Again, you ignore my point. I hope this very sentiment you're spewing will ring in your head when you have a SO gain 400 lbs. "I can still do it, I really love her!!!" Yeah fucking right.

>He's putting his fetish above his gfs feelings

You type like a 12 year old btw. He just said that's what he prefers. Get a grip.
>>
>>18455952
you're a huge retard making assumptions and not reading the posts

there, I gave you some reason to get all defensive, knock yourself out
>>
Your bodies health is more important than what he finds attractive.
On the flip side, I dated a chubby girl, who I was attracted too. She started gaining weight. I told her to lose weight, eat healthy and exercise. This caused massive arguments.
After over a year, she got fat and started losing hair and getting double chins. I wasn't attracted to her anymore, and this was one of the reasons we broke up.
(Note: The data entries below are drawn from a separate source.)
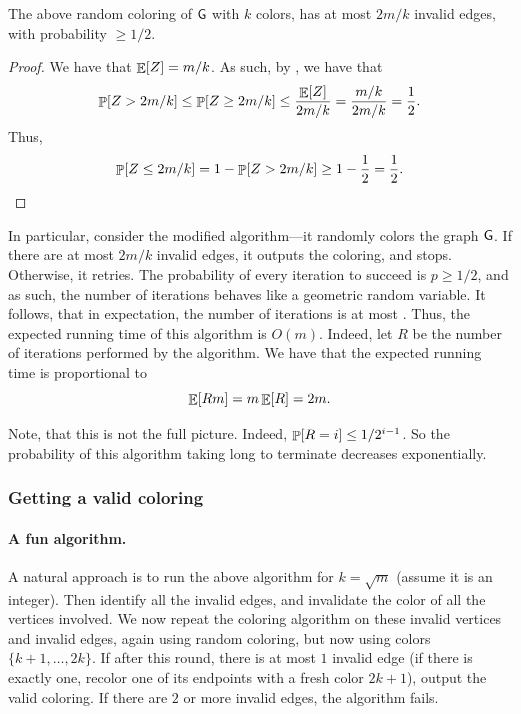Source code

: \begin{lemma}
    The above random coloring of $\G$ with $k$ colors, has at most
    $2m/k$ invalid edges, with probability $\geq 1/2$.
\end{lemma}
\begin{proof}
    We have that $\Ex{Z} = m/k$. As such, by , we have that
    \begin{equation*}
        \Prob{ Z > 2m/k  }
        \leq 
        \Prob{ Z \geq 2m/k  }
        \leq%
        \frac{\Ex{Z}}{2m/k}
        =
        \frac{m/k}{2m/k}
        =
        \frac{1}{2}.
    \end{equation*}
    Thus,
    \begin{equation*}
        \Prob{Z \leq 2m/k}
        =%
        1- \Prob{Z > 2m/k}
        \geq
        1 - \frac{1}{2}
        =
        \frac{1}{2}.
    \end{equation*}
\end{proof}

In particular, consider the modified algorithm---it randomly colors the
graph $\G$. If there are at most $2m/k$ invalid edges, it outputs the
coloring, and stops. Otherwise, it retries. The probability of every
iteration to succeed is $p \geq 1/2$, and as such, the number of
iterations behaves like a geometric random variable. It follows, that in
expectation, the number of iterations is at most
. Thus, the expected running
time of this algorithm is $O(m)$. Indeed, let $R$ be the number of
iterations performed by the algorithm. We have that the expected running
time is proportional to
\begin{equation*}
    \Ex{R m } = m\Ex{R}  = 2m.
\end{equation*}

Note, that this is not the full picture. Indeed,
$\Prob{R = i} \leq 1/2^{i-1}$. So the probability of this algorithm taking
long to terminate decreases exponentially.

\subsubsection{Getting a valid coloring}

\paragraph{A fun algorithm.}
A natural approach is to run the above algorithm for $k=\sqrt{m}$ (assume
it is an integer). Then identify all the invalid edges, and invalidate
the color of all the vertices involved. We now repeat the coloring
algorithm on these invalid vertices and invalid edges, again using random
coloring, but now using colors $\{k+1, \ldots, 2k\}$.  If after this round,
there is at most $1$ invalid edge (if there is exactly one, recolor one
of its endpoints with a fresh color $2k+1$), output the valid
coloring. If there are $2$ or more invalid edges, the algorithm
fails.

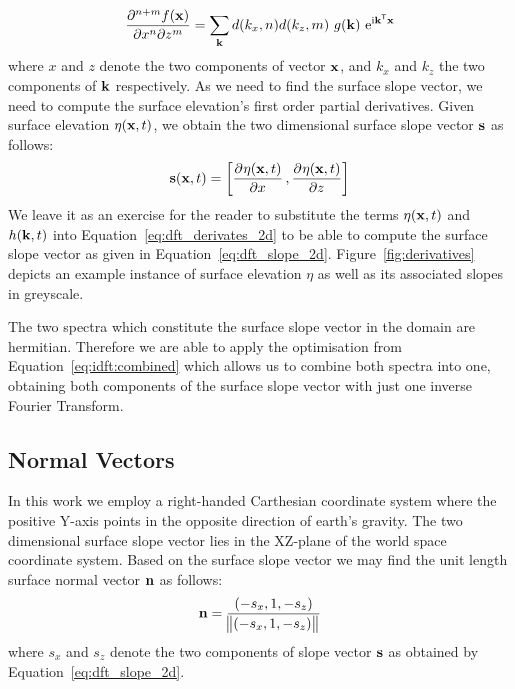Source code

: \begin{equation}
\label{eq:dft_derivates_2d}
 \dmd{f(\mvec{x})}{n+m}{x}{n}{z}{m} = \sum_{\mvec{k}}d(k_{x}, n)d(k_{z}, m)~g(\mvec{k})~\mathrm{e}^{\mathrm{i}\transpose{\mvec{k}}\mvec{x}}
\end{equation}
where $x$ and $z$ denote the two components of vector $\mathbf{x}$, and $k_x$ and $k_z$ 
the two components of \wavevector $\mathbf{k}$ respectively.
As we need to find the surface slope vector, we need to compute 
the surface elevation's first order partial derivatives. Given surface 
elevation $\eta(\mathbf{x},t)$, we obtain the two dimensional surface slope 
vector $\mathbf{s}$ as follows:
\begin{equation}
\label{eq:dft_slope_2d}
 \mvec{s}(\mvec{x},t) = \left[\dpd{\eta(\mvec{x},t)}{x}, \dpd{\eta(\mvec{x},t)}{z}\right]
\end{equation}
We leave it as an exercise for the reader to substitute the terms $\eta(\mathbf{x},t)$
and $h(\mathbf{k},t)$ into Equation~\ref{eq:dft_derivates_2d} to be able to
compute the surface slope vector as given in Equation~\ref{eq:dft_slope_2d}.
Figure~\ref{fig:derivatives} depicts an example instance of surface 
elevation $\eta$ as well as its associated slopes in greyscale.

The two spectra which constitute the surface slope vector in the \wavevector domain
are hermitian. Therefore we are able to apply the optimisation from
Equation~\ref{eq:idft:combined} which allows us to combine both spectra into one,
obtaining both components of the surface slope vector with just one inverse Fourier Transform.
%
\subsection{Normal Vectors}
%
In this work we employ a right-handed Carthesian coordinate system where the positive
Y-axis points in the opposite direction of earth's gravity.
The two dimensional surface slope vector lies in the XZ-plane of the world space
coordinate system. Based on the surface slope vector we may find the unit
length surface normal vector $\mathbf{n}$ as follows:
\begin{equation*}
 \mathbf{n} = \frac{(-s_x, 1, -s_z)}{\norm{(-s_x, 1, -s_z)}}
\end{equation*}
where $s_x$ and $s_z$ denote the two components of slope vector $\mathbf{s}$
as obtained by Equation~\ref{eq:dft_slope_2d}.
%

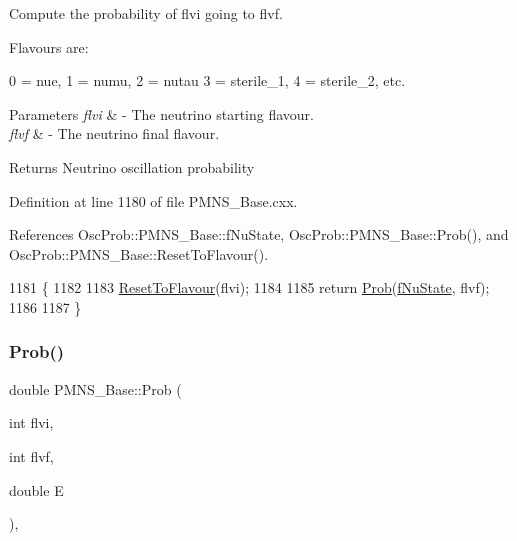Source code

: Compute the probability of flvi going to flvf.

Flavours are\+: 
\begin{DoxyPre}
  0 = nue, 1 = numu, 2 = nutau
  3 = sterile\_1, 4 = sterile\_2, etc.
\end{DoxyPre}
 
\begin{DoxyParams}{Parameters}
{\em flvi} & -\/ The neutrino starting flavour. \\
\hline
{\em flvf} & -\/ The neutrino final flavour.\\
\hline
\end{DoxyParams}
\begin{DoxyReturn}{Returns}
Neutrino oscillation probability 
\end{DoxyReturn}


Definition at line 1180 of file P\+M\+N\+S\+\_\+\+Base.\+cxx.



References Osc\+Prob\+::\+P\+M\+N\+S\+\_\+\+Base\+::f\+Nu\+State, Osc\+Prob\+::\+P\+M\+N\+S\+\_\+\+Base\+::\+Prob(), and Osc\+Prob\+::\+P\+M\+N\+S\+\_\+\+Base\+::\+Reset\+To\+Flavour().


\begin{DoxyCode}
1181 \{
1182 
1183   \hyperlink{classOscProb_1_1PMNS__Base_ac0d4bf8ff1318ef96d3dafa62e0cec25}{ResetToFlavour}(flvi);
1184 
1185   \textcolor{keywordflow}{return} \hyperlink{classOscProb_1_1PMNS__Base_aa2e10704d2d205a1ec8988de14b1a66f}{Prob}(\hyperlink{classOscProb_1_1PMNS__Base_abf99f2339e3ee989600740b5d88063e8}{fNuState}, flvf);
1186 
1187 \}
\end{DoxyCode}
\mbox{\label{classOscProb_1_1PMNS__Base_aa3cee10639d5c0879ccb9e78d62128d3}} 
\subsubsection{\texorpdfstring{Prob()}{Prob()}\hspace{0.1cm}{\footnotesize\ttfamily [5/6]}}
{\footnotesize\ttfamily double P\+M\+N\+S\+\_\+\+Base\+::\+Prob (\begin{DoxyParamCaption}\item[{int}]{flvi,  }\item[{int}]{flvf,  }\item[{double}]{E }\end{DoxyParamCaption})\hspace{0.3cm}{\ttfamily [virtual]}, {\ttfamily [inherited]}}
Your case is the opposite. I'd encourage you to keep a healthy weight. If your bf isn't attracted to your healththy Body, he has a stupid fetish he can't rewire.
Encourage him to exercise and eat healthy with you.
Or let him dump you and move on.
Your fitter, so you can go harder in bed, and go and do anything active outdoors and not be held back getting cramps and sweating and coughing...
Life's better because you lost weight and he won't change that
>>
Im sorry OP but your bf's mind has probably been fucked up by porn. Being attracted to average weight is not some fetish that he just doesn't have.
It's fine to be a chubby chaser but ONLY being attracted to chubbies is some /gif/-dwelling-NEET tier.
Talk to him and/or get professional help. Do not gain a single pound on purpose.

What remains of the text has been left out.